(Saved entries)
——————————

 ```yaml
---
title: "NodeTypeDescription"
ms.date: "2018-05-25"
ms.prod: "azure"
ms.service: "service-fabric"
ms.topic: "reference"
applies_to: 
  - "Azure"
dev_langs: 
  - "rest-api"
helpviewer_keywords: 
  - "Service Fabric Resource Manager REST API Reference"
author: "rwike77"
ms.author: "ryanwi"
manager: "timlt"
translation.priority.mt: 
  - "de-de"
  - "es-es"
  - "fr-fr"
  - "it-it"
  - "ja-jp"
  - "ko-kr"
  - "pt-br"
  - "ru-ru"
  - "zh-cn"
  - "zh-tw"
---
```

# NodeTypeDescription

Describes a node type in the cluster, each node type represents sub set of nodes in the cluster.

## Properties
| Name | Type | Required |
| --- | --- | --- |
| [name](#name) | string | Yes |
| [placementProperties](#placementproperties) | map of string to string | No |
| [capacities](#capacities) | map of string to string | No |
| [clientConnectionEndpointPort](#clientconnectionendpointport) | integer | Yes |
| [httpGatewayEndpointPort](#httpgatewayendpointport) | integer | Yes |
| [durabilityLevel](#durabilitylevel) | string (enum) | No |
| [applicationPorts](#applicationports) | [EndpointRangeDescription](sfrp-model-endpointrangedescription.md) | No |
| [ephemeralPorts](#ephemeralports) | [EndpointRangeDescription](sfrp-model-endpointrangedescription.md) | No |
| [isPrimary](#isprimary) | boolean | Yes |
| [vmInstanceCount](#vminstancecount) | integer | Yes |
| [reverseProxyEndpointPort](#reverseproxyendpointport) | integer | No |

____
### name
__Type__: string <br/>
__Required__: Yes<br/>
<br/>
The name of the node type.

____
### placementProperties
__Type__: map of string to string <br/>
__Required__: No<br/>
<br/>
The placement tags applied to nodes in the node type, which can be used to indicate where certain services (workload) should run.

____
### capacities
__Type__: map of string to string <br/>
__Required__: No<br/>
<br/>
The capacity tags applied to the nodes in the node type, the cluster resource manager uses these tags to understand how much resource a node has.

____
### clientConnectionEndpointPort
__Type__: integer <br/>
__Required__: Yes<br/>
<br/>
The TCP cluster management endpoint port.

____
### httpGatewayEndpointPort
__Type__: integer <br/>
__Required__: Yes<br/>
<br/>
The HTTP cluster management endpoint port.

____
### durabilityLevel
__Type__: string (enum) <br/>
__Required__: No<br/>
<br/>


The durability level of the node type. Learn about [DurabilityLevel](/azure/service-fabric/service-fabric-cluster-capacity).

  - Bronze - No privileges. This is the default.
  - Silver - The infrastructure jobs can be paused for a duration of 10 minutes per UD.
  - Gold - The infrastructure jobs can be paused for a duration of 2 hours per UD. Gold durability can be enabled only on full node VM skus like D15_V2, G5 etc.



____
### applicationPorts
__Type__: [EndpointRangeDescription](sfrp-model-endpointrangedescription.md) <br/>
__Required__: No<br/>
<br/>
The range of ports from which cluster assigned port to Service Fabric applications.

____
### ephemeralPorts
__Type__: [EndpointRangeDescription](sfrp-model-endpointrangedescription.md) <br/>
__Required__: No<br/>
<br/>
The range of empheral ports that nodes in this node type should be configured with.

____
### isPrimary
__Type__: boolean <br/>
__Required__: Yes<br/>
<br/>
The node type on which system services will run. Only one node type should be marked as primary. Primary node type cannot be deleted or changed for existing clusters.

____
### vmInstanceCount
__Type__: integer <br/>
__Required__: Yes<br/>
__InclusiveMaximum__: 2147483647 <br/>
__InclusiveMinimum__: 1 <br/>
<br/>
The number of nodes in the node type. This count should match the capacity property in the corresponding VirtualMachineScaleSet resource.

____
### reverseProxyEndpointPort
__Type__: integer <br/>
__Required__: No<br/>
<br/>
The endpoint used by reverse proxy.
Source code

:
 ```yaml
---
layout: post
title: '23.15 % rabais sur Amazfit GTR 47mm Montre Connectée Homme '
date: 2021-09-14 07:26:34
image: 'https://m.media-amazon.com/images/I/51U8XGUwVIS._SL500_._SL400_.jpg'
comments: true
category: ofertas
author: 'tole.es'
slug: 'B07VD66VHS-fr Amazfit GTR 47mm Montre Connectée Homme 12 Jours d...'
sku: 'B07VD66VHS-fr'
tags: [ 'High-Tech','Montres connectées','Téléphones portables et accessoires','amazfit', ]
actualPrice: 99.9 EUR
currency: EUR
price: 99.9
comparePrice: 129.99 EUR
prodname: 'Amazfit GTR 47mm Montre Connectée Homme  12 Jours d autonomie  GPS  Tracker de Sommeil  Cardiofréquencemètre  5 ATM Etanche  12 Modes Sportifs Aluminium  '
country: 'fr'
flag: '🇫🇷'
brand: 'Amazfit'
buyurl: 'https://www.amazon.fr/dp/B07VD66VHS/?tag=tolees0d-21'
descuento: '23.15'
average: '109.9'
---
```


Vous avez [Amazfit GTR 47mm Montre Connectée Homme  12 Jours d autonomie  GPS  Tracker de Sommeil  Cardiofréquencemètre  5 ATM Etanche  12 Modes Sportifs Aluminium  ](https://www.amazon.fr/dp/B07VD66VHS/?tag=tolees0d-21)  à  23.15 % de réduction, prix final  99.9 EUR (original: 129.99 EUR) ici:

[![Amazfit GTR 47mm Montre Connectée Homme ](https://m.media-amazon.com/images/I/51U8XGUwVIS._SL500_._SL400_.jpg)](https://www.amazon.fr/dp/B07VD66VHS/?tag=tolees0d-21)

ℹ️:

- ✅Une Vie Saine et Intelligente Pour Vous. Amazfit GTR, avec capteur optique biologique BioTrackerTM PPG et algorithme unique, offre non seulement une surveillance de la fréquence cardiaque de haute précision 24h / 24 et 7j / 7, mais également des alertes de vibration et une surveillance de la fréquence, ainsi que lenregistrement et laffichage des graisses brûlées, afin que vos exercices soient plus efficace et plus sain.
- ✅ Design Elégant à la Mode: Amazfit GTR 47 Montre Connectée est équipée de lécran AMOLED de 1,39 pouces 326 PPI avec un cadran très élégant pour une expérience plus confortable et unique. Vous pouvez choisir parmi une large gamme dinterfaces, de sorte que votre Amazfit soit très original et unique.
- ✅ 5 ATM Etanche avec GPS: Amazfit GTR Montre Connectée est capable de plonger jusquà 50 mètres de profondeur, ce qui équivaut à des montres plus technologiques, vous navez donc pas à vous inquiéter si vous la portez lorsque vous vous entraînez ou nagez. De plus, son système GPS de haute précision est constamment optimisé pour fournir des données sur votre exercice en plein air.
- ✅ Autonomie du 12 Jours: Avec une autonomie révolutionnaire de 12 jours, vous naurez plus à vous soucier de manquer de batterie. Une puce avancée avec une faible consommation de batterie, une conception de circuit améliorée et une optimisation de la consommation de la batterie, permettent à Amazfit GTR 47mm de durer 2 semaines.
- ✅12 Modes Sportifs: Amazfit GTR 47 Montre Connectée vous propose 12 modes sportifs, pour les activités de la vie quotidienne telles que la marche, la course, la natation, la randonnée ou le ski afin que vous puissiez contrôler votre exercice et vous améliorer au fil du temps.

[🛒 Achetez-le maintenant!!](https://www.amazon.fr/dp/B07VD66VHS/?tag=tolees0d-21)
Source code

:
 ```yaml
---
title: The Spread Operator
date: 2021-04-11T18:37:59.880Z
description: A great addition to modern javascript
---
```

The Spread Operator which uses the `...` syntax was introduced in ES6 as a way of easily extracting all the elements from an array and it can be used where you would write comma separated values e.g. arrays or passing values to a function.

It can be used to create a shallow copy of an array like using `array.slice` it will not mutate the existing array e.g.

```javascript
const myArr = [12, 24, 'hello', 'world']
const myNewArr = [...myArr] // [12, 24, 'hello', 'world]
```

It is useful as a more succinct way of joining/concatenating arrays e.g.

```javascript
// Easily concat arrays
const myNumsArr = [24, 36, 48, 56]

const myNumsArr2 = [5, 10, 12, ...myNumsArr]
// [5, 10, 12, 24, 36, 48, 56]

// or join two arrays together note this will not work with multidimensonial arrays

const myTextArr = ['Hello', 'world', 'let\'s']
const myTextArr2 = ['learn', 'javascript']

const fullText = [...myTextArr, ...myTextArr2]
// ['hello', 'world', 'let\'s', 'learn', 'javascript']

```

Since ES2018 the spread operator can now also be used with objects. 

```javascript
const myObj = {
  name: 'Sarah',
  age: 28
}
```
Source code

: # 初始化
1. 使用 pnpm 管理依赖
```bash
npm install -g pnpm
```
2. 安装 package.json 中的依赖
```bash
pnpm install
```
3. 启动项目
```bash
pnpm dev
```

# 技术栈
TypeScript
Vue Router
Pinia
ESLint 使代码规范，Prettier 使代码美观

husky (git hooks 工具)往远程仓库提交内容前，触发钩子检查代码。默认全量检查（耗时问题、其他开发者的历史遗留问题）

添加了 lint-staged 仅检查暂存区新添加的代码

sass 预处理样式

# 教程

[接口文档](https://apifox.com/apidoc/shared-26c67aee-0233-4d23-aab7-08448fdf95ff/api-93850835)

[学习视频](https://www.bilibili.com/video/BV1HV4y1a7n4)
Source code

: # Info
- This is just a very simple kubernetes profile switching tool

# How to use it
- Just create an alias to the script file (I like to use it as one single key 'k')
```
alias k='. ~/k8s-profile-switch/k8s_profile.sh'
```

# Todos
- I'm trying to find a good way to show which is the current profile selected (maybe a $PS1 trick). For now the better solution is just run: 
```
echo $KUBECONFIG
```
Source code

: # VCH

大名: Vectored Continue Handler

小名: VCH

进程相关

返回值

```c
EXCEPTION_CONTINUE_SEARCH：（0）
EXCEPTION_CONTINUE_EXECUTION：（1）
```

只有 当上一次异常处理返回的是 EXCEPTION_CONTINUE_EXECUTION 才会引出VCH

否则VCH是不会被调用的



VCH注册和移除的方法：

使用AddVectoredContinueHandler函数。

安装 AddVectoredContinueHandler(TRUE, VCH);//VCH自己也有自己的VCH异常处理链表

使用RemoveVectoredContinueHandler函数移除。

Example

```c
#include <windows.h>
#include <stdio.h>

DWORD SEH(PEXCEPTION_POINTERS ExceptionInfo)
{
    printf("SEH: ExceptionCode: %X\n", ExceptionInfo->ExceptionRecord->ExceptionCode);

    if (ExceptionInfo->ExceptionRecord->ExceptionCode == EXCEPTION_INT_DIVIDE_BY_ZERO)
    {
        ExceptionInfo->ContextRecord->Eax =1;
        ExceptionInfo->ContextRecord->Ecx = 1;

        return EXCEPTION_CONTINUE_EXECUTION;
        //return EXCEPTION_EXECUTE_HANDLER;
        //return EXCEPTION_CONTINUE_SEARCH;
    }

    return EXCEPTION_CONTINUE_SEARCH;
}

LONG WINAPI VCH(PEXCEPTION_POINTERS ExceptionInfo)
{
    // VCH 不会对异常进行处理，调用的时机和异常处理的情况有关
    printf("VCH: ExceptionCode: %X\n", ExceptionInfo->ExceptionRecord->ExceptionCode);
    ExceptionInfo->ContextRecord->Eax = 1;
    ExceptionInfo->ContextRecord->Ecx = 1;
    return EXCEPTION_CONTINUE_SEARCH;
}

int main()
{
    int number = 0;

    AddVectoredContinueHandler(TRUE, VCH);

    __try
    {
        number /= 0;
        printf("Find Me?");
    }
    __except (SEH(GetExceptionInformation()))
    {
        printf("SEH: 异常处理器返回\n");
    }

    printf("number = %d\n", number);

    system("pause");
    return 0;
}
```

——————————

- Directions for this task
Copy out every line of the data that includes the word "media".

- Result of this exercise
image: 'https://m.media-amazon.com/images/I/51U8XGUwVIS._SL500_._SL400_.jpg'
[![Amazfit GTR 47mm Montre Connectée Homme ](https://m.media-amazon.com/images/I/51U8XGUwVIS._SL500_._SL400_.jpg)](https://www.amazon.fr/dp/B07VD66VHS/?tag=tolees0d-21)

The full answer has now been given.